Everything I did not take a course on: Data Sets, APIs, Random Links & Intersectionality

I’ve been writing about the Digital Humanities Winter Institute, reporting on the Data Curation track here, and weird data archiving here.  The DHWI was a faucet of information which I spongily absorbed, learning that I am especially apt and interested in: large-scale data/text analysis, working with open data sets, and image algorithm analysis; and that I will continue to apply my radical and working-class understanding of the world to something as ostensibly “neutral” as data and technology.

After being in the Data Curation track for a few days, I comprehended that I am a huger nerd than I had realized, and what I actually care about is sitting with a powerful computer and crunching data because I think that ideas outside of institutions are important — surprise! And there are, in fact, really cool and not-that-hard ways to do this. And, I learned about APIs and gathered a bunch of rad resources.

Data Sets

Did you know that you can look up other people’s research RIGHT NOW?… and then make cool graphs with it, perhaps thinking about it in a way which someone locked into an institutional mindset hasn’t considered? YOU CAN!! That’s fucking cool.

“The DBpedia [http://dbpedia.org/About] data set uses a large multi-domain ontology which has been derived from Wikipedia. The English version of the DBpedia data set currently describes 3.77 million “things” with 400 million “facts”.”

Google Refine [http://code.google.com/p/google-refine/ ] “Google Refine is a power tool for working with messy data, cleaning it up, transforming it from one format into another, extending it with web services, and linking it to databases like Freebase.”

Freebase [http://www.freebase.com/]  is an “An entity graph of people, places and things, built by a community that loves open data.”


Application Program Interfaces [APIs] have felt like a unicorn to me for quite some time, a special black box in which one can place one’s Special Programming Skills and retrieve streams of pertinent data at lightening speeds. If only I were Special! If only the Black Box liked me, too! I sighed to myself looking forlornly at the links to code and instructions.

An API is an information interface intended for machines, specifically software that holds data. The API talks to the software to interact with machine data structures and retrieve the kinds of data you tell it to. It’s kind of a data bottom that you negotiate with very carefully.

After this week, I’m still not a whiz at APIs but I’m no longer intimidated. And that’s why I’m excited that CollectiveAccess offers an API because the data that we’re placing in this radical archive needs a way to get *out*.

Intersectionality: Race, Class & Gender

I got to DC from an overnight bus and arrived in College Park, MD via train, so thoroughly out of it that I didn’t notice the shuttle bus to campus and just walked, weaving my way onto campus through the facilities and maintenance department; a working-class metaphor that did not escape me.
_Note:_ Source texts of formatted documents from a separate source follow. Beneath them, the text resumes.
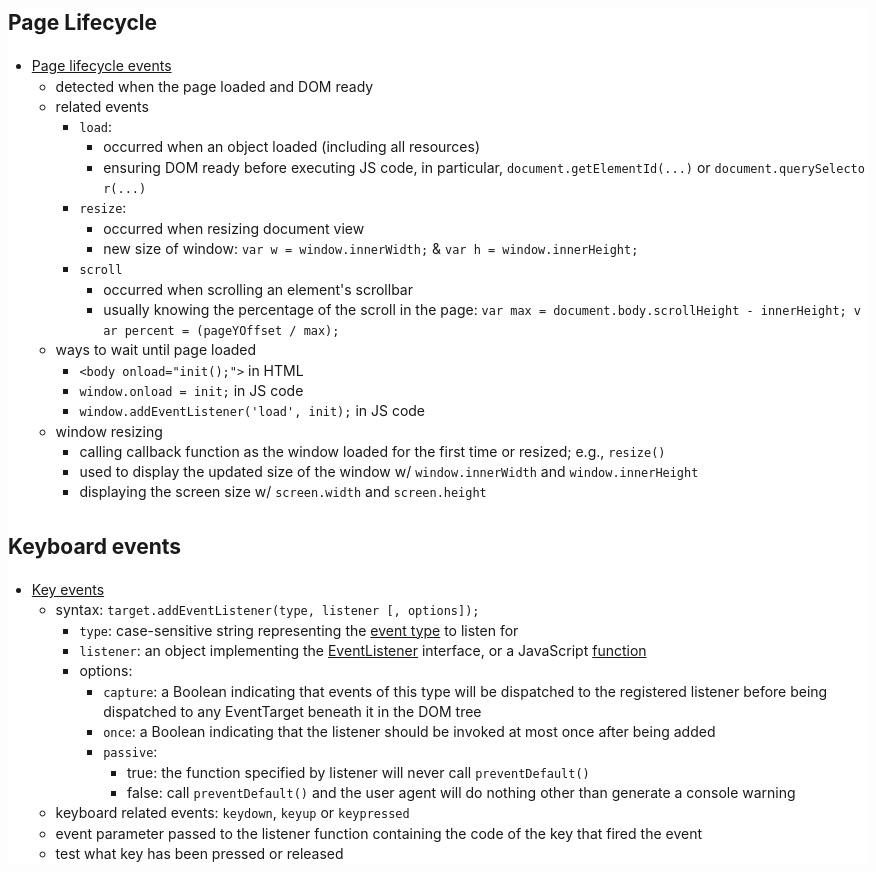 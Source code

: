 


## Page Lifecycle

+ [Page lifecycle events](../WebDev/Frontend-W3C/5-JavaScript/02d-Interact.md#244-page-lifecycle-events)
  + detected when the page loaded and DOM ready
  + related events
    + `load`:
      + occurred when an object loaded (including all resources)
      + ensuring DOM ready before executing JS code, in particular, `document.getElementId(...)` or `document.querySelector(...)`
    + `resize`:
      + occurred when resizing document view
      + new size of window: `var w = window.innerWidth;` & `var h = window.innerHeight;`
    + `scroll`
      + occurred when scrolling an element's scrollbar
      + usually knowing the percentage of the scroll in the page: `var max = document.body.scrollHeight - innerHeight; var percent = (pageYOffset / max);`
  + ways to wait until page loaded
    + `<body onload="init();">` in HTML
    + `window.onload = init;` in JS code
    + `window.addEventListener('load', init);` in JS code
  + window resizing
    + calling callback function as the window loaded for the first time or resized; e.g., `resize()`
    + used to display the updated size of the window w/ `window.innerWidth` and `window.innerHeight`
    + displaying the screen size w/ `screen.width` and `screen.height`




## Keyboard events

+ [Key events](../WebDev/Frontend-W3C/2-HTML5Coding/04c-Animations.md#432-keyboard-interaction-key-events)
  + syntax: `target.addEventListener(type, listener [, options]);`
    + `type`: case-sensitive string representing the [event type](https://developer.mozilla.org/en-US/docs/Web/Events) to listen for
    + `listener`: an object implementing the [EventListener](https://developer.mozilla.org/en-US/docs/Web/API/EventListener) interface, or a JavaScript [function](https://developer.mozilla.org/en-US/docs/Web/JavaScript/Guide/Functions)
    + options:
      + `capture`: a Boolean indicating that events of this type will be dispatched to the registered listener before being dispatched to any EventTarget beneath it in the DOM tree
      + `once`: a Boolean indicating that the listener should be invoked at most once after being added
      + `passive`:
        + true: the function specified by listener will never call `preventDefault()`
        + false: call `preventDefault()` and the user agent will do nothing other than generate a console warning
  + keyboard related events: `keydown`, `keyup` or `keypressed`
  + event parameter passed to the listener function containing the code of the key that fired the event
  + test what key has been pressed or released
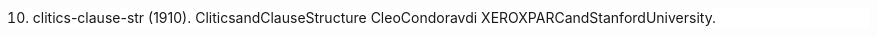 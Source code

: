 10. clitics-clause-str (1910). CliticsandClauseStructure CleoCondoravdi XEROXPARCandStanfordUniversity.
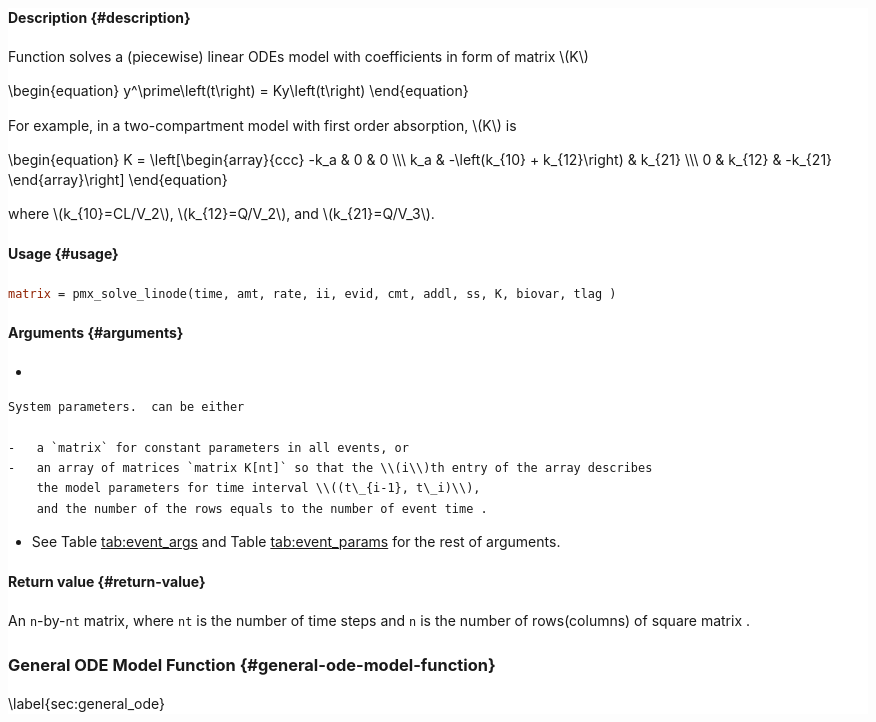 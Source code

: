 
#### Description {#description}

Function  solves a (piecewise) linear ODEs model with coefficients
in form of matrix \\(K\\)

\begin{equation}
y^\prime\left(t\right) = Ky\left(t\right)
\end{equation}

For example, in a two-compartment model with first order absorption, \\(K\\) is

\begin{equation}
  K = \left[\begin{array}{ccc}
              -k\_a & 0 & 0 \\\\\\
              k\_a & -\left(k\_{10} + k\_{12}\right) & k\_{21} \\\\\\
              0 & k\_{12} & -k\_{21}
            \end{array}\right]
\end{equation}

where \\(k\_{10}=CL/V\_2\\), \\(k\_{12}=Q/V\_2\\), and \\(k\_{21}=Q/V\_3\\).


#### Usage {#usage}

```stan
matrix = pmx_solve_linode(time, amt, rate, ii, evid, cmt, addl, ss, K, biovar, tlag )
```


#### Arguments {#arguments}



-

    System parameters.  can be either

    -   a `matrix` for constant parameters in all events, or
    -   an array of matrices `matrix K[nt]` so that the \\(i\\)th entry of the array describes
        the model parameters for time interval \\((t\_{i-1}, t\_i)\\),
        and the number of the rows equals to the number of event time .



-  See Table [tab:event_args](#tab:event_args) and Table [tab:event_params](#tab:event_params) for the rest of arguments.


#### Return value {#return-value}

An `n`-by-`nt` matrix, where `nt` is the number of time steps and `n` is the number of rows(columns) of square matrix .


### General ODE Model Function {#general-ode-model-function}

\label{sec:general\_ode}

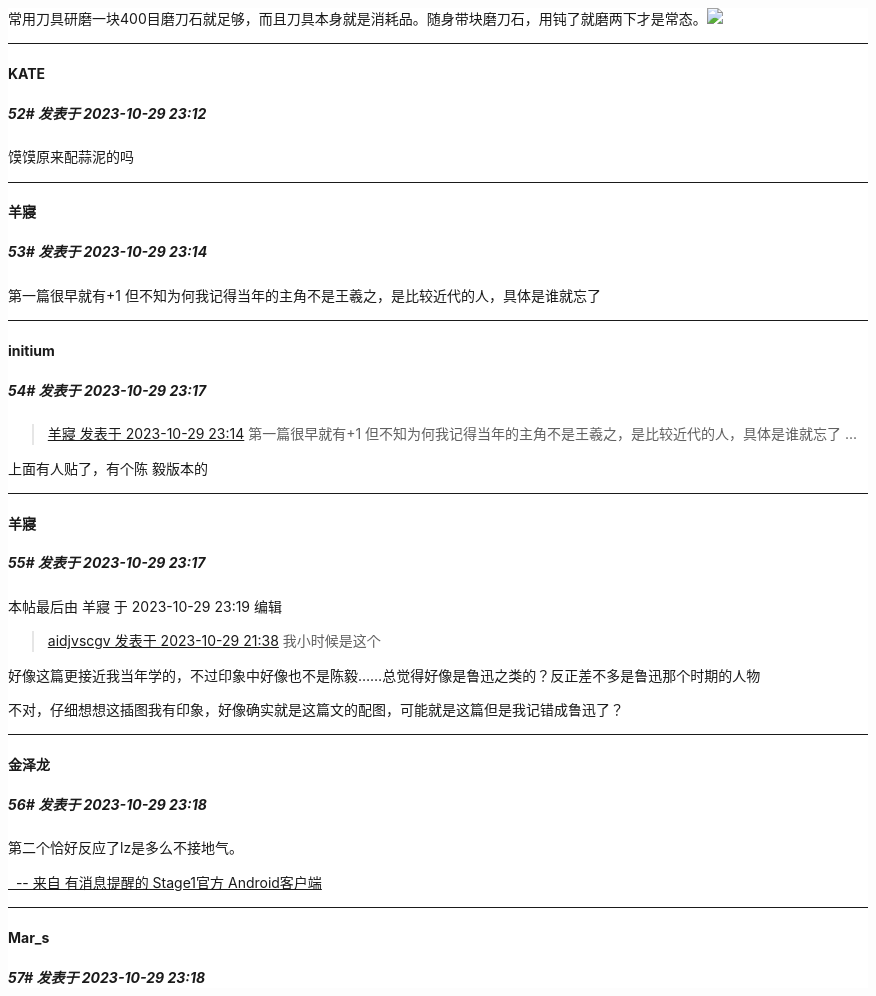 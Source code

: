 常用刀具研磨一块400目磨刀石就足够，而且刀具本身就是消耗品。随身带块磨刀石，用钝了就磨两下才是常态。<img src="https://static.saraba1st.com/image/smiley/face2017/013.png" referrerpolicy="no-referrer">

*****

####  KATE  
##### 52#       发表于 2023-10-29 23:12

馍馍原来配蒜泥的吗

*****

####  羊寢  
##### 53#       发表于 2023-10-29 23:14

第一篇很早就有+1
但不知为何我记得当年的主角不是王羲之，是比较近代的人，具体是谁就忘了

*****

####  initium  
##### 54#       发表于 2023-10-29 23:17

<blockquote><a href="httphttps://bbs.saraba1st.com/2b/forum.php?mod=redirect&amp;goto=findpost&amp;pid=62874275&amp;ptid=2158624" target="_blank">羊寢 发表于 2023-10-29 23:14</a>
第一篇很早就有+1
但不知为何我记得当年的主角不是王羲之，是比较近代的人，具体是谁就忘了 ...</blockquote>
上面有人贴了，有个陈 毅版本的

*****

####  羊寢  
##### 55#       发表于 2023-10-29 23:17

 本帖最后由 羊寢 于 2023-10-29 23:19 编辑 
<blockquote><a href="httphttps://bbs.saraba1st.com/2b/forum.php?mod=redirect&amp;goto=findpost&amp;pid=62873301&amp;ptid=2158624" target="_blank">aidjvscgv 发表于 2023-10-29 21:38</a>
我小时候是这个</blockquote>
好像这篇更接近我当年学的，不过印象中好像也不是陈毅……总觉得好像是鲁迅之类的？反正差不多是鲁迅那个时期的人物

不对，仔细想想这插图我有印象，好像确实就是这篇文的配图，可能就是这篇但是我记错成鲁迅了？

*****

####  金泽龙  
##### 56#       发表于 2023-10-29 23:18

第二个恰好反应了lz是多么不接地气。

[  -- 来自 有消息提醒的 Stage1官方 Android客户端](https://www.coolapk.com/apk/140634)

*****

####  Mar_s  
##### 57#       发表于 2023-10-29 23:18
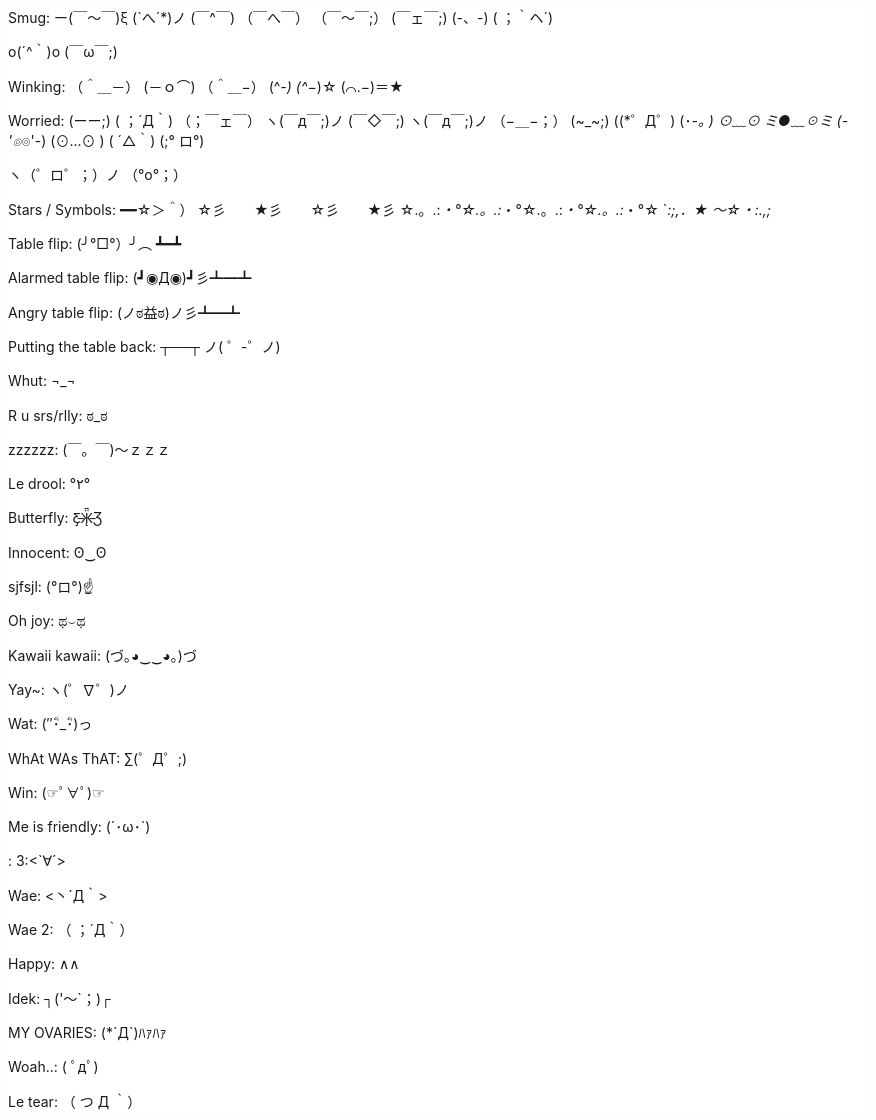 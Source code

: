 Smug: ー(￣～￣)ξ (`へ´*)ノ (￣^￣) （￣へ￣） （￣～￣;） (￣ェ￣;) (-、-) ( ；｀ヘ´)

o(´^｀)o (￣ω￣;)

Winking: （＾＿－） (－ｏ⌒) （＾＿−） (^_-) (^_−)☆ (⌒.−)＝★

Worried: (ーー;) ( ；´Д｀) （；￣ェ￣） ヽ(￣д￣;)ノ (￣◇￣;) ヽ(￣д￣;)ノ （−＿−；） (~_~;) ((*゜Д゜) (･_-｡ ) ⊙﹏⊙ ミ●﹏☉ミ (-'๏_๏'-) (⊙...⊙ ) ( ´△｀) (;° ロ°)

ヽ（゜ロ゜；）ノ （°o°；）

Stars / Symbols: ━━☆＞＾） ☆彡　　★彡　　☆彡　　★彡 ☆.。.:*・°☆.。.:*・°☆.。.:*・°☆.。.:*・°☆ `*:;,．★ ～☆・:.,;*

Table flip: (╯°□°）╯︵ ┻━┻

Alarmed table flip: (┛◉Д◉)┛彡┻━┻

Angry table flip: (ノಠ益ಠ)ノ彡┻━┻

Putting the table back: ┬──┬ ﻿ノ( ゜-゜ノ)

Whut: ¬_¬

R u srs/rlly: ಠ_ಠ

zzzzzz: (￣。￣)～ｚｚｚ

Le drool: °٢°

Butterfly: Ƹ̵̡Ӝ̵̨̄Ʒ

Innocent: ʘ‿ʘ

sjfsjl: (°ロ°)☝

Oh joy: ಥ⌣ಥ

Kawaii kawaii: (づ｡◕‿‿◕｡)づ

Yay~: ヽ(゜∇゜)ノ

Wat: (″･ิ_･ิ)っ

WhAt WAs ThAT: ∑(゜Д゜;)

Win: (☞ﾟ∀ﾟ)☞

Me is friendly: (´･ω･`)

: 3:<`∀´>

Wae: <丶´Д｀>

Wae 2: （ ；´Д｀）

Happy: ∧∧

Idek: ┐('～`；)┌

MY OVARIES: (*´Д`)ﾊｧﾊｧ

Woah..: ( ﾟдﾟ)

Le tear: （ つ Д ｀）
After finding deliverance in the form of coffee and getting to the opening plenary, there was one awkward moment that stood out: the organizers asked everyone who’d gotten a scholarship to raise our hands [there were a few dozen of us, mostly graduate students] and then named that every teacher had taken an honorarium cut in order to be able to let us come.  I’m trying to narrativize why that felt bad — perhaps because it didn’t feel like a scholarship anymore, but like taking something from someone; or because my internalized shame around being the scholarship kid didn’t like being pointed out as needy; or because it’s a practice of naming I’d never seen done before; or just because the math didn’t make sense to me. It made me think a lot about the culture of money and access to money that I might encounter at the Institute.

I picked the Data Curation track specifically because it seemed to apply to my work with the Interference Archive on their CollectiveAccess build; because as a cultural producer I create quite a lot of data which I wanted to understand how to wrangle most efficiently; and because I want to learn from folks who are not white men whenever I can [which is not totally often and which is no discredit to amazing male teachers I’ve had who also happen to be white]. Either way, I walked from a conference plenary that was more white and male, into a room populated by women and wondered what about gender was going on in this particular production of knowledge.

That I picked a track based on the race and gender of my teachers is a commentary on the state of formal and institutional education* but I am also kicking myself a little because making that kind of decision meant that I did not take the hardcore data crunching track because I thought it would be either spurious to my work or a man[splaining] party. As a result of taking the Data Curation track and being at the conference and exposed to the edges of all those other ideas, I am now more interested than ever in: large-scale data/text analysis, working with open data sets, and image algorithm analysis. Lord goddess get me a grant so I can play with the badass macbook pro I got and some of these programs.

*though that will change, since the last several years of enrolling classes in colleges and universities across the board are more women and ethnically diverse than ever.